=== Section Start ===

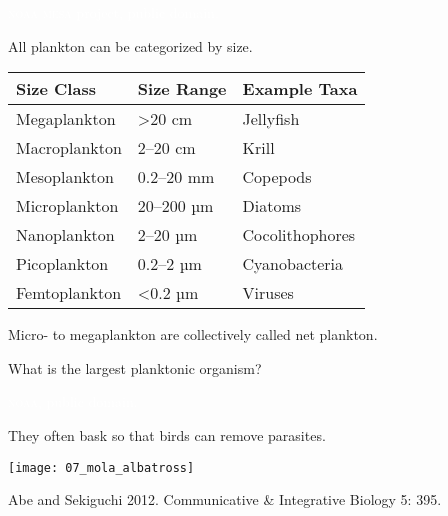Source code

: \documentclass[t,handout]{beamer}  %
\begin{document}

{
\begin{frame}[b]

	\hfill \tiny \textcolor{white}{\textsc{noaa mesa} project, public domain.}
\end{frame}
}
%
\begin{frame}[t]{All plankton can be categorized by size.}

	\begin{center}
	\begin{tabular}{@{}lll@{}}
	
	\toprule
	Size Class & Size Range	& Example Taxa \\
	\midrule
	Megaplankton 	& 	\textgreater20 cm	& Jellyfish \\
	Macroplankton 	&	2–20	cm		& Krill\\
	Mesoplankton	&	0.2–20 mm	& Copepods \\
	Microplankton	&	20–200 µm	& Diatoms \\
	Nanoplankton	&	2–20 µm		& Cocolithophores \\
	Picoplankton	&	0.2–2 µm		& Cyanobacteria \\
	Femtoplankton	&	\textless0.2 µm	& Viruses \\
	\bottomrule
	\end{tabular}
	\end{center}
	
	\hangpara Micro- to megaplankton are collectively called net plankton.
	
	\pause \hangpara {} What is the largest planktonic organism?
	
\end{frame}
%

{
\begin{frame}[b]

	\hfill \tiny \textcolor{white}{\textsc{noaa}, public domain.}
\end{frame}
}
%
\begin{frame}[t]{They often bask so that birds can remove parasites.}

	\centering\texttt{[image: 07\_mola\_albatross]}

	\vfilll
	
	\hfill \tiny Abe and Sekiguchi 2012. Communicative \& Integrative Biology 5: 395.
\end{frame}
\end{document}

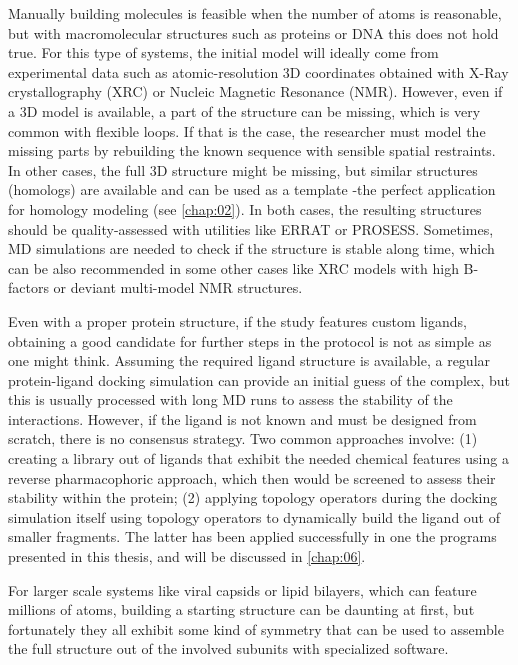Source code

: Manually building molecules is feasible when the number of atoms is reasonable, but with macromolecular structures such as proteins or DNA this does not hold true. For this type of systems, the initial model will ideally come from experimental data such as atomic-resolution 3D coordinates obtained with X-Ray crystallography (XRC) or Nucleic Magnetic Resonance (NMR). However, even if a 3D model is available, a part of the structure can be missing, which is very common with flexible loops. If that is the case, the researcher must model the missing parts by rebuilding the known sequence with sensible spatial restraints. In other cases, the full 3D structure might be missing, but similar structures (homologs) are available and can be used as a template -the perfect application for homology modeling (see \autoref{chap:02}). In both cases, the resulting structures should be quality-assessed with utilities like ERRAT\cite{errat} or PROSESS.\cite{prosess} Sometimes, MD simulations are needed to check if the structure is stable along time, which can be also recommended in some other cases like XRC models with high B-factors or deviant multi-model NMR structures.

Even with a proper protein structure, if the study features custom ligands, obtaining a good candidate for further steps in the protocol is not as simple as one might think. Assuming the required ligand structure is available, a regular protein-ligand docking simulation can provide an initial guess of the complex, but this is usually processed with long MD runs to assess the stability of the interactions. However, if the ligand is not known and must be designed from scratch, there is no consensus strategy. Two common approaches involve: (1) creating a library out of ligands that exhibit the needed chemical features using a reverse pharmacophoric approach, which then would be screened to assess their stability within the protein; (2) applying topology operators during the docking simulation itself using topology operators to dynamically build the ligand out of smaller fragments. The latter has been applied successfully in one the programs presented in this thesis, and will be discussed in \autoref{chap:06}.

For larger scale systems like viral capsids or lipid bilayers, which can feature millions of atoms, building a starting structure can be daunting at first, but fortunately they all exhibit some kind of symmetry that can be used to assemble the full structure out of the involved subunits with specialized software.\cite{bietz2016siena,sym}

=== Section End ===

In the material, count each line that holds the string "noaa", and report only how many there are.

2